ST. PETERSBURG, FLA. – The Twins hit a club record 56 home runs in May, the same month that a record 1,135 home runs were smashed throughout major league baseball.
One day into June, and the Twins are warning that more is coming.
After going homerless the first two games of the series, Marwin Gonzalez and Byron Buxton each went deep as the Twins pulled away to a 6-2 win at Tropicana Field over the Rays and are 14-3 over their past 17 games. After losing on Thursday, the Twins have beaten Tampa Bay twice and send American League ERA leader Jake Odorizzi to the mound on Sunday with a chance to win the four-game series at Tropicana Field.
In addition to the homers, both Gonzalez and Miguel Sano doubled high off the wall as the Twins offense resembled and sounded like the roaring engine it was for most of May. That delighted the few thousand Twins fans in attendance, as their year-round headquarters in Fort Myers is less than a two-hour drive away.
New month, same stuff. The Twins will take it.

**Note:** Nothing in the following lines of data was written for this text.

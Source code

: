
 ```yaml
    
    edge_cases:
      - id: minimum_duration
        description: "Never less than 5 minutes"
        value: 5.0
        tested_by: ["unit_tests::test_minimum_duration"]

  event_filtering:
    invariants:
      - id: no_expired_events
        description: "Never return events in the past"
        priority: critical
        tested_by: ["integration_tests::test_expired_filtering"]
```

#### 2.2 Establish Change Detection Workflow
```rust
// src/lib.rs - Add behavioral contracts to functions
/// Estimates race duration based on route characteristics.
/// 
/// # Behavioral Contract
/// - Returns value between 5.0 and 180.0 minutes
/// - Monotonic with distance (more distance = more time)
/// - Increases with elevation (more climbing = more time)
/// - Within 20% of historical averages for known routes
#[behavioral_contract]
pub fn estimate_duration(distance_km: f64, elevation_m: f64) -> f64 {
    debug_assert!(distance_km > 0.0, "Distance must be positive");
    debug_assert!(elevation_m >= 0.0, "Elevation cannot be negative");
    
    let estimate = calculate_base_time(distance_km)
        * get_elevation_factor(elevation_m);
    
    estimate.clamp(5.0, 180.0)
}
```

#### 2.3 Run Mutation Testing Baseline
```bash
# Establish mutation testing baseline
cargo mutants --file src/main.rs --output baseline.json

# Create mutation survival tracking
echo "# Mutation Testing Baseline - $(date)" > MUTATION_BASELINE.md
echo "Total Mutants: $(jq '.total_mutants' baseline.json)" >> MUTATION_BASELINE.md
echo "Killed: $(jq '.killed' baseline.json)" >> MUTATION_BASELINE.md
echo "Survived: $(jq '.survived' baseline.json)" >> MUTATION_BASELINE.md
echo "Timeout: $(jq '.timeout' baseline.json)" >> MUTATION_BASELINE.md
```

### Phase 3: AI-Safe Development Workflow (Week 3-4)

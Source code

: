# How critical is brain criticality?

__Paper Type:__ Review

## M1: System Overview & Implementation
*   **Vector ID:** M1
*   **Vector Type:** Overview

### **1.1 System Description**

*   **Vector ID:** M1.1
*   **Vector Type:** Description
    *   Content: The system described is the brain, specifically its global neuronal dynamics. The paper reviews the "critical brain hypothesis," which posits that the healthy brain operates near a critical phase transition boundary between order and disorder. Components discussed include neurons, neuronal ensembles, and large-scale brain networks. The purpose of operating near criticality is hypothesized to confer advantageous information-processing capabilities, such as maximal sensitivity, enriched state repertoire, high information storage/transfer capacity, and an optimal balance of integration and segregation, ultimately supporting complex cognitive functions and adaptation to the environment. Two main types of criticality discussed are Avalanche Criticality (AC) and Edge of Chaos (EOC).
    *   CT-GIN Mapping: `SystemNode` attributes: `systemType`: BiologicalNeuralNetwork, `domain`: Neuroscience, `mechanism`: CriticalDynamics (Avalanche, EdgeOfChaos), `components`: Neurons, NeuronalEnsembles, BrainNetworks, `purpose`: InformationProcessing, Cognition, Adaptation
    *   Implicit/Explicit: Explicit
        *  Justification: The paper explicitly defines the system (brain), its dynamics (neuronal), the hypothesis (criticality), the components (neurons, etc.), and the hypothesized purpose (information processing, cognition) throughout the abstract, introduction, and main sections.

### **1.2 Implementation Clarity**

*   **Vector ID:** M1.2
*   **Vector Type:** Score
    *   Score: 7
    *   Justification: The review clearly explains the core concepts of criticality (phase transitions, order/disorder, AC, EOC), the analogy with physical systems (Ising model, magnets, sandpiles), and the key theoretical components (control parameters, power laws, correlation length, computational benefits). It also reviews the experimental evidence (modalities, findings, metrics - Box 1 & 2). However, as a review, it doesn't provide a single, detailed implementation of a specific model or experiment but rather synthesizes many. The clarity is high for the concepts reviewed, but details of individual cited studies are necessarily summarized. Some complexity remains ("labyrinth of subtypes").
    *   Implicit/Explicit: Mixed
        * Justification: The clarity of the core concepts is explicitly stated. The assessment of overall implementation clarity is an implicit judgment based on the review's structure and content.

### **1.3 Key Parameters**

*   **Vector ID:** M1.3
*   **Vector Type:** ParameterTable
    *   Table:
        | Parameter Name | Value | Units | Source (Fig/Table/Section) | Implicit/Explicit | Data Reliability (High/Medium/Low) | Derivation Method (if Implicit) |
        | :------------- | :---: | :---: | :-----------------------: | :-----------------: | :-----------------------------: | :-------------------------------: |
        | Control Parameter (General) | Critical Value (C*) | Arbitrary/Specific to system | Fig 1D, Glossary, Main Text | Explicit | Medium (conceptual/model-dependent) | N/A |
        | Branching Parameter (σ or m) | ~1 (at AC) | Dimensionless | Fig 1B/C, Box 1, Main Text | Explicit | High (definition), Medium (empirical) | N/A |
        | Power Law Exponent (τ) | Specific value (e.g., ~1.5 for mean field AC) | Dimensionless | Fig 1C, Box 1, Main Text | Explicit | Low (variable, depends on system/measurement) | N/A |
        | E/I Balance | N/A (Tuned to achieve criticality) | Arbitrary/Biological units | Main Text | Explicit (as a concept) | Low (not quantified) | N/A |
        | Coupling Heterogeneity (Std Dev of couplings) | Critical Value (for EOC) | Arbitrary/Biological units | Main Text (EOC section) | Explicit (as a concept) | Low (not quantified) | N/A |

"I think I look at it in two ways," Twins manager Rocco Baldelli said. "I would say it was a great month. I think our guys played phenomenally. I think we should be very happy with how it went for the last 31 days. All that being said, it's not May anymore, and it's time to keep playing, and keep winning and keep producing."
Will May be an outlier or a warning?
"I think we're able to do that and will continue do that and break records, or whatever you want to call it," Sano said. "I think as the weather warms up and all the players stay together and work hard those things will take care of themselves."

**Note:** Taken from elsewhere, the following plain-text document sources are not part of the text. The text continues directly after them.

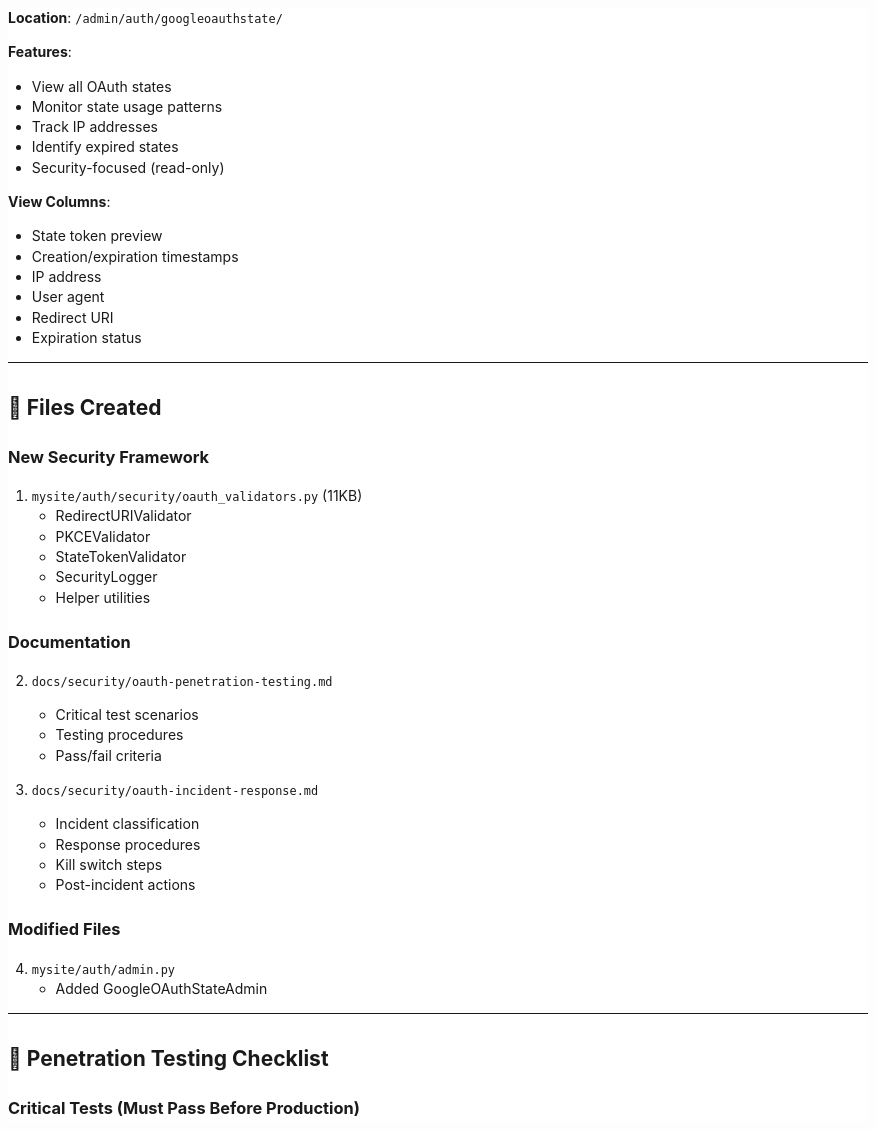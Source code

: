 **Location**: `/admin/auth/googleoauthstate/`

**Features**:
- View all OAuth states
- Monitor state usage patterns
- Track IP addresses
- Identify expired states
- Security-focused (read-only)

**View Columns**:
- State token preview
- Creation/expiration timestamps
- IP address
- User agent
- Redirect URI
- Expiration status

---

## 📁 Files Created

### New Security Framework
1. `mysite/auth/security/oauth_validators.py` (11KB)
   - RedirectURIValidator
   - PKCEValidator
   - StateTokenValidator
   - SecurityLogger
   - Helper utilities

### Documentation
2. `docs/security/oauth-penetration-testing.md`
   - Critical test scenarios
   - Testing procedures
   - Pass/fail criteria

3. `docs/security/oauth-incident-response.md`
   - Incident classification
   - Response procedures
   - Kill switch steps
   - Post-incident actions

### Modified Files
4. `mysite/auth/admin.py`
   - Added GoogleOAuthStateAdmin

---

## 🧪 Penetration Testing Checklist

### Critical Tests (Must Pass Before Production)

The Twins on Saturday continued another good habit from May — scoring in the third inning. Down 1-0 after two, Jorge Polanco and Gonzalez hit back-to-back RBI doubles as the Twins jumped to a 2-1 lead. That gave them 64 runs scored in the third inning, the most of any inning. That suggests they learn a lot from the first time they see a pitcher and make him pay the second time he works through the order.

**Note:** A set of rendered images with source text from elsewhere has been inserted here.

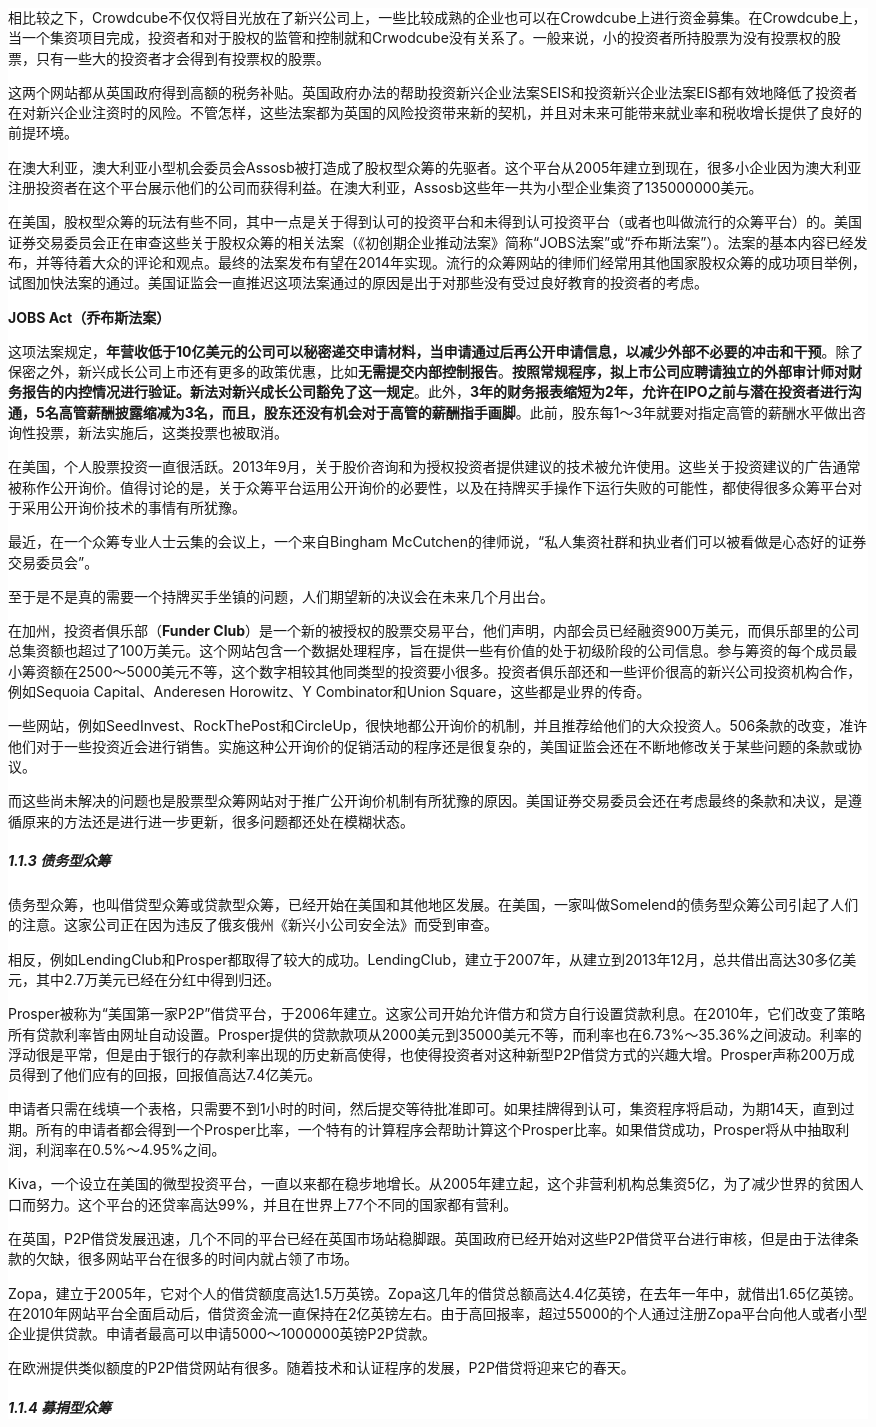 相比较之下，Crowdcube不仅仅将目光放在了新兴公司上，一些比较成熟的企业也可以在Crowdcube上进行资金募集。在Crowdcube上，当一个集资项目完成，投资者和对于股权的监管和控制就和Crwodcube没有关系了。一般来说，小的投资者所持股票为没有投票权的股票，只有一些大的投资者才会得到有投票权的股票。

这两个网站都从英国政府得到高额的税务补贴。英国政府办法的帮助投资新兴企业法案SEIS和投资新兴企业法案EIS都有效地降低了投资者在对新兴企业注资时的风险。不管怎样，这些法案都为英国的风险投资带来新的契机，并且对未来可能带来就业率和税收增长提供了良好的前提环境。

在澳大利亚，澳大利亚小型机会委员会Assosb被打造成了股权型众筹的先驱者。这个平台从2005年建立到现在，很多小企业因为澳大利亚注册投资者在这个平台展示他们的公司而获得利益。在澳大利亚，Assosb这些年一共为小型企业集资了135000000美元。

在美国，股权型众筹的玩法有些不同，其中一点是关于得到认可的投资平台和未得到认可投资平台（或者也叫做流行的众筹平台）的。美国证券交易委员会正在审查这些关于股权众筹的相关法案（《初创期企业推动法案》简称“JOBS法案”或“乔布斯法案”）。法案的基本内容已经发布，并等待着大众的评论和观点。最终的法案发布有望在2014年实现。流行的众筹网站的律师们经常用其他国家股权众筹的成功项目举例，试图加快法案的通过。美国证监会一直推迟这项法案通过的原因是出于对那些没有受过良好教育的投资者的考虑。

**JOBS Act（乔布斯法案）**

这项法案规定，**年营收低于10亿美元的公司可以秘密递交申请材料，当申请通过后再公开申请信息，以减少外部不必要的冲击和干预**。除了保密之外，新兴成长公司上市还有更多的政策优惠，比如**无需提交内部控制报告**。**按照常规程序，拟上市公司应聘请独立的外部审计师对财务报告的内控情况进行验证。新法对新兴成长公司豁免了这一规定**。此外，**3年的财务报表缩短为2年，允许在IPO之前与潜在投资者进行沟通，5名高管薪酬披露缩减为3名，而且，股东还没有机会对于高管的薪酬指手画脚**。此前，股东每1～3年就要对指定高管的薪酬水平做出咨询性投票，新法实施后，这类投票也被取消。

在美国，个人股票投资一直很活跃。2013年9月，关于股价咨询和为授权投资者提供建议的技术被允许使用。这些关于投资建议的广告通常被称作公开询价。值得讨论的是，关于众筹平台运用公开询价的必要性，以及在持牌买手操作下运行失败的可能性，都使得很多众筹平台对于采用公开询价技术的事情有所犹豫。

最近，在一个众筹专业人士云集的会议上，一个来自Bingham McCutchen的律师说，“私人集资社群和执业者们可以被看做是心态好的证券交易委员会”。

至于是不是真的需要一个持牌买手坐镇的问题，人们期望新的决议会在未来几个月出台。

在加州，投资者俱乐部（**Funder Club**）是一个新的被授权的股票交易平台，他们声明，内部会员已经融资900万美元，而俱乐部里的公司总集资额也超过了100万美元。这个网站包含一个数据处理程序，旨在提供一些有价值的处于初级阶段的公司信息。参与筹资的每个成员最小筹资额在2500～5000美元不等，这个数字相较其他同类型的投资要小很多。投资者俱乐部还和一些评价很高的新兴公司投资机构合作，例如Sequoia Capital、Anderesen Horowitz、Y Combinator和Union Square，这些都是业界的传奇。

一些网站，例如SeedInvest、RockThePost和CircleUp，很快地都公开询价的机制，并且推荐给他们的大众投资人。506条款的改变，准许他们对于一些投资近会进行销售。实施这种公开询价的促销活动的程序还是很复杂的，美国证监会还在不断地修改关于某些问题的条款或协议。

而这些尚未解决的问题也是股票型众筹网站对于推广公开询价机制有所犹豫的原因。美国证券交易委员会还在考虑最终的条款和决议，是遵循原来的方法还是进行进一步更新，很多问题都还处在模糊状态。

##### 1.1.3 债务型众筹

债务型众筹，也叫借贷型众筹或贷款型众筹，已经开始在美国和其他地区发展。在美国，一家叫做Somelend的债务型众筹公司引起了人们的注意。这家公司正在因为违反了俄亥俄州《新兴小公司安全法》而受到审查。

相反，例如LendingClub和Prosper都取得了较大的成功。LendingClub，建立于2007年，从建立到2013年12月，总共借出高达30多亿美元，其中2.7万美元已经在分红中得到归还。

Prosper被称为“美国第一家P2P”借贷平台，于2006年建立。这家公司开始允许借方和贷方自行设置贷款利息。在2010年，它们改变了策略所有贷款利率皆由网址自动设置。Prosper提供的贷款款项从2000美元到35000美元不等，而利率也在6.73%～35.36%之间波动。利率的浮动很是平常，但是由于银行的存款利率出现的历史新高使得，也使得投资者对这种新型P2P借贷方式的兴趣大增。Prosper声称200万成员得到了他们应有的回报，回报值高达7.4亿美元。

申请者只需在线填一个表格，只需要不到1小时的时间，然后提交等待批准即可。如果挂牌得到认可，集资程序将启动，为期14天，直到过期。所有的申请者都会得到一个Prosper比率，一个特有的计算程序会帮助计算这个Prosper比率。如果借贷成功，Prosper将从中抽取利润，利润率在0.5%～4.95%之间。

Kiva，一个设立在美国的微型投资平台，一直以来都在稳步地增长。从2005年建立起，这个非营利机构总集资5亿，为了减少世界的贫困人口而努力。这个平台的还贷率高达99%，并且在世界上77个不同的国家都有营利。

在英国，P2P借贷发展迅速，几个不同的平台已经在英国市场站稳脚跟。英国政府已经开始对这些P2P借贷平台进行审核，但是由于法律条款的欠缺，很多网站平台在很多的时间内就占领了市场。

Zopa，建立于2005年，它对个人的借贷额度高达1.5万英镑。Zopa这几年的借贷总额高达4.4亿英镑，在去年一年中，就借出1.65亿英镑。在2010年网站平台全面启动后，借贷资金流一直保持在2亿英镑左右。由于高回报率，超过55000的个人通过注册Zopa平台向他人或者小型企业提供贷款。申请者最高可以申请5000～1000000英镑P2P贷款。

在欧洲提供类似额度的P2P借贷网站有很多。随着技术和认证程序的发展，P2P借贷将迎来它的春天。

##### 1.1.4 募捐型众筹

On Saturday, Rays righthander Yonny Chirinos had great movement on his fastball, but the Twins figured him out.
Buxton hit a fat slider to drive in Jonathan Schoop with a single in the fourth. Gonzalez got an even fatter one from Hunter Wood in the fifth, blasting it over the center field wall as the Twins took a 4-1 lead. Buxton homered in the sixth, and Sano added his RBI double in the seventh as the Twins scored at least a run in five consecutive innings.
Chirinos (6-2) gave up four runs over 5⅓ innings on nine hits and a walk.
"I think after the second, third inning we were patient at the plate," Sano said. "He wasn't throwing those [splitters] for strikes or locating those for strikes. So we were just patient and swinging at pitches in the zone."
Gibson (6-2) had to fight through the second and third innings and actually pounded his hand into his glove after getting Christian Arroyo to ground out to end the third with the bases loaded. Gibson needed 28 pitches in that inning but kept Tampa Bay off the board.
He was rewarded, as the Twins built their lead. They are now a season-high 21 games over .500 just over two months into the season.
"Surprised probably isn't necessarily the right word," Gibson said. "We expect a lot out of ourselves so maybe we're a little ahead of where we thought we'd be, but we had a pretty good feeling we were going to be pretty good."